Andhra Pradesh High Court: A Division Bench of Prashant Kumar Mishra, CJ and M Satyanarayan Murthy, J. dismissed the appeal being devoid of merits.
The facts of the case are such that the petitioner (respondent herein) is a company incorporated under the Companies Act, carrying on shipping business known as ―Norvic Shipping Asia Pte. Limited whereas the respondent (appellant herein) is another company carrying on its business in the name and style of ―VR Commodities Private Limited. The petitioner and respondent entered into fixture note, Charterparty and settlement agreement for transportation of coal from ―Muara Bunyuasi to ―Tuticorin and ―New Mangalore, India. But there is a breach of agreement of Charter party allegedly and the petitioner sustained loss due to default of certain terms under the charter party agreement, requiring the petitioner to have arbitral proceedings. To make good for the amount possibly to recover from the respondent, the petitioner sought various interim reliefs under Section 9 of the Arbitration and Conciliation Act. The single Judge ordered ad-interim injunction on in favour of the petitioner against the respondent restraining the respondent, from directly or indirectly through its nominees, agents, associates, affiliates, representatives or employees, in any manner, acquiring, selling, encumbering, alienating, transferring, issuing delivery orders, getting possession or otherwise dealing with the cargo. Aggrieved by this, present appeal was preferred under Section 37 of the Arbitration and Conciliation Act.
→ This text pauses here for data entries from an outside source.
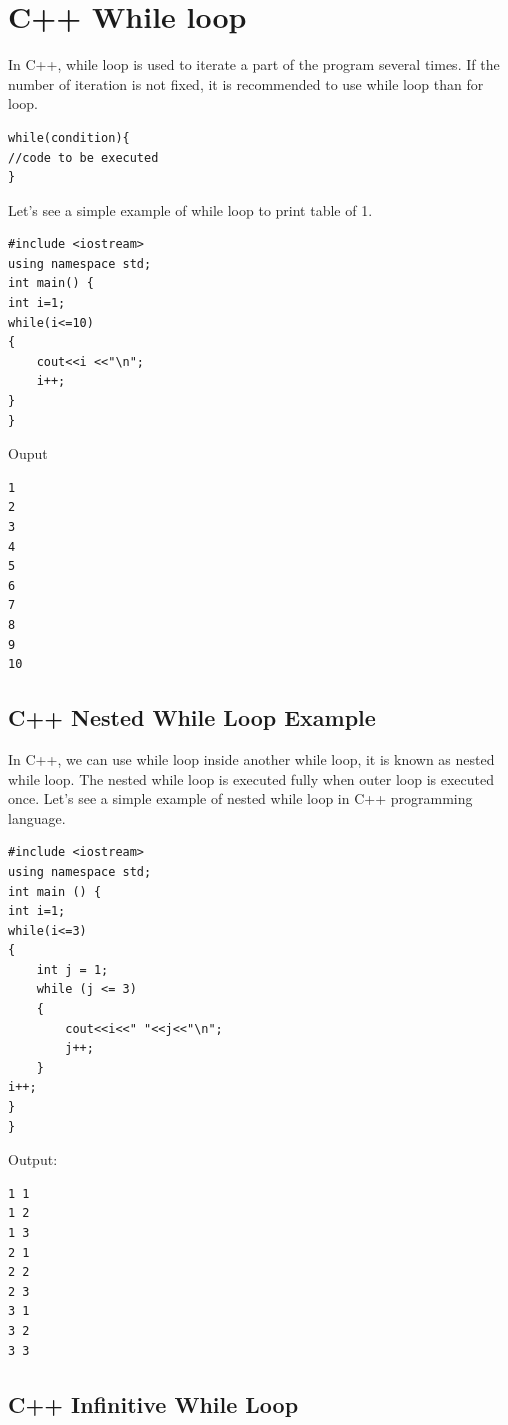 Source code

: \documentclass{book}
\begin{document}
\section{C++ While loop}

In C++, while loop is used to iterate a part of the program several times. If the number of iteration is not fixed, it is recommended to use while loop than for loop.

\begin{lstlisting}
while(condition){    
//code to be executed    
}    
\end{lstlisting}

Let's see a simple example of while loop to print table of 1.

\begin{lstlisting}
#include <iostream>  
using namespace std;  
int main() {         
int i=1;      
while(i<=10)   
{      
	cout<<i <<"\n";    
	i++;  
}       
}  
\end{lstlisting}

Ouput 

\begin{lstlisting}
1
2
3
4
5
6
7
8
9
10
\end{lstlisting}

\subsection{C++ Nested While Loop Example}

In C++, we can use while loop inside another while loop, it is known as nested while loop. The nested while loop is executed fully when outer loop is executed once. Let's see a simple example of nested while loop in C++ programming language.

\begin{lstlisting}
#include <iostream>  
using namespace std;  
int main () {  
int i=1;      
while(i<=3)     
{    
	int j = 1;    
	while (j <= 3)    
	{      
		cout<<i<<" "<<j<<"\n";      
		j++;  
	}     
i++;  
}  
}    
\end{lstlisting}

Output:

\begin{lstlisting}
1 1
1 2
1 3
2 1
2 2 
2 3
3 1
3 2
3 3
\end{lstlisting}

\subsection{C++ Infinitive While Loop}
\end{document}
Counsel for the appellant Sri Mr Sanjay Suraneni submitted that since Charterparty is inadmissible in evidence and passing of order under Section 9 of the Arbitration and Conciliation Act based on arbitration clause in the substantive agreement, is a serious illegality. The charterparty between the petitioner and respondent is unstamped and when it is presented before the officer, who is authorised to receive the document in evidence, unless it is impounded collecting stamp duty and penalty under Section 35 of the Indian Stamp Act, 1899, the same is inadmissible, thereby the impugned order is illegal.
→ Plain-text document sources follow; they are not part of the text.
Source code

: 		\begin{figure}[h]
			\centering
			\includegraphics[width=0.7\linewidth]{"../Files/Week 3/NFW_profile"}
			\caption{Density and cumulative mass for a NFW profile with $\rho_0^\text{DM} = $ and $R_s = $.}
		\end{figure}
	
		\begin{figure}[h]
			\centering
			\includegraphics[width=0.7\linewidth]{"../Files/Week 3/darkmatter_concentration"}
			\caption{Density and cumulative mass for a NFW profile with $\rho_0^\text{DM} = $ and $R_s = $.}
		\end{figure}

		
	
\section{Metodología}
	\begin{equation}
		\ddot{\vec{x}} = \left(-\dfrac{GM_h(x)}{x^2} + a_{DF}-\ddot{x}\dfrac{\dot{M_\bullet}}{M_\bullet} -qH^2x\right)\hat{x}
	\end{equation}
According to Section 35 Indian Stamp Act there is a clear prohibition against receipt of unstamped and not duly stamped document in evidence by public officer, who is entitled to receive such document in evidence and when it is produced before him, he shall examine the same and impound the same, collect stamp duty payable on the document.
As per Schedule-I and Schedule-I A, stamp duty is to be paid on charter party. Whereas, Schedule – I of the Indian Stamp Act and Schedule –IA (Andhra Pradesh) did not prescribe any stamp duty payable on arbitration agreement. When arbitration agreement though forms part of substantive agreement, it can be separable from the substantive agreement i.e. charter party.
Doctrine of Separability
The doctrine of separability treats an agreement to arbitrate contained within a contract as an independent agreement that is deemed to be separable from the main contract. The doctrine preserves the validity and enforceability of the arbitration clause in a contract, even when the primary contract is found to be invalid and unenforceable, providing autonomy to the arbitration clause. The UNCITRAL Model law on International Commercial Arbitration, 1985, Article 16, integrates the doctrine of separability as an arbitration clause which forms part of a contract shall be treated as an agreement independent of the other terms of the contract.
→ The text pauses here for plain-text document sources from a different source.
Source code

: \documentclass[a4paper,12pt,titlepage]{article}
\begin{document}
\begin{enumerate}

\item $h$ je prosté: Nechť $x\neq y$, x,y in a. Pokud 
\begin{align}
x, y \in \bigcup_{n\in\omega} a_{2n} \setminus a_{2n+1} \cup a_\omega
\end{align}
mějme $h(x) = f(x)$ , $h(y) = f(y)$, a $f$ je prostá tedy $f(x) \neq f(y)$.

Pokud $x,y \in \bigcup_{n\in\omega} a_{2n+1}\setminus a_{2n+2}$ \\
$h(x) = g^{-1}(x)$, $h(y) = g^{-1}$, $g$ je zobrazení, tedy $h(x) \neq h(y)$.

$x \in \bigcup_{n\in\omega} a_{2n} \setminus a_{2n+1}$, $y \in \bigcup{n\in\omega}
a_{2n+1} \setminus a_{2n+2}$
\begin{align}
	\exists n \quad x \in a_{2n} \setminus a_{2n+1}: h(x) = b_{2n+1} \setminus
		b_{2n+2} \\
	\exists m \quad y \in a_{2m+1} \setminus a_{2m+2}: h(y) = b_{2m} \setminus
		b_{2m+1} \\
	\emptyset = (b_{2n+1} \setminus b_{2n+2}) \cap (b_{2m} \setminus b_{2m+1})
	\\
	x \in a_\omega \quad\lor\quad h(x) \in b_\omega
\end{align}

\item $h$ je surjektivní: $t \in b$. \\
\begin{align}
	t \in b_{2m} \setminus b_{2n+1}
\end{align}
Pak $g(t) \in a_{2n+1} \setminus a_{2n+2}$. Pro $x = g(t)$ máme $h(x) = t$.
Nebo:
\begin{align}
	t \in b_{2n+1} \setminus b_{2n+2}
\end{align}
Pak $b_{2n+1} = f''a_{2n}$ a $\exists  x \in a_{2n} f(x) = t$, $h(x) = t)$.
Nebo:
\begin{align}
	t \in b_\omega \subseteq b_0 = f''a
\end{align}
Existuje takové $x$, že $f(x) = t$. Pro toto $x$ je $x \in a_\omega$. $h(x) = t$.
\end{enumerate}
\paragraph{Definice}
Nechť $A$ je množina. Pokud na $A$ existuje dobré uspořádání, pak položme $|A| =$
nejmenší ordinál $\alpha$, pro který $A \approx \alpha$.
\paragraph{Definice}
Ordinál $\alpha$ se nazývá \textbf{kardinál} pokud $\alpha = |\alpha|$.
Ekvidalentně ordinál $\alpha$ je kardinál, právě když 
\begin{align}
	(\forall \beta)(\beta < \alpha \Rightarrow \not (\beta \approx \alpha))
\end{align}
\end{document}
The Doctrine was first recognised in England, through the landmark judgment in ―Heyman vs. Darwins Ltd. 1942 AC 356, which laid down the principle of separability of arbitration agreement, and was later incorporated in the Arbitration Act of 1996, based on UNCITRAL Model Law through legislation.
The Court remarked that in the charter party, English law alone is applicable the seat of the arbitration is at Singapore, thus it adverted to few decisions under English law relating to separability of arbitration clause from original agreement and relied on judgments Fiona Trust & Holding Corp v. Privalov (2007) UKHL 40 and Sulamrica Cia Nacional de Seguros SA v. Enesa Engenharia SA (2012) WLR (D) 148 wherein it was observed that the only purpose of the doctrine of separability is to give legal effect to the parties’ intention of resolving disputes through arbitration and not to insulate the arbitration agreement from the substantive contract for all purposes.
A Singapore Court judgment named BNA v. BNB, (2019) SCGA 84 was relied on to observe that the root cause behind evolution of the doctrine of separability is the desire to give effect to the arbitration agreement even if the substantive contract is ineffective. Court refused to accept this as limitation of the doctrine following which it was held that it is legitimate to presume that the parties want the arbitration clause to survive. The only limitation the court stated was to only give ‘reasonable effect’ to this intention.
The Court placed relied on N.N. Global Mercantile Private Limited v. Indo Unique Flame Limited, (2021) 4 SCC 379 and observed that separability of arbitration agreement from substantive contract in which it is embedded is well settled law. Invalidity, ineffectiveness or termination of substantive commercial contract does not effect the validity of the arbitration agreement.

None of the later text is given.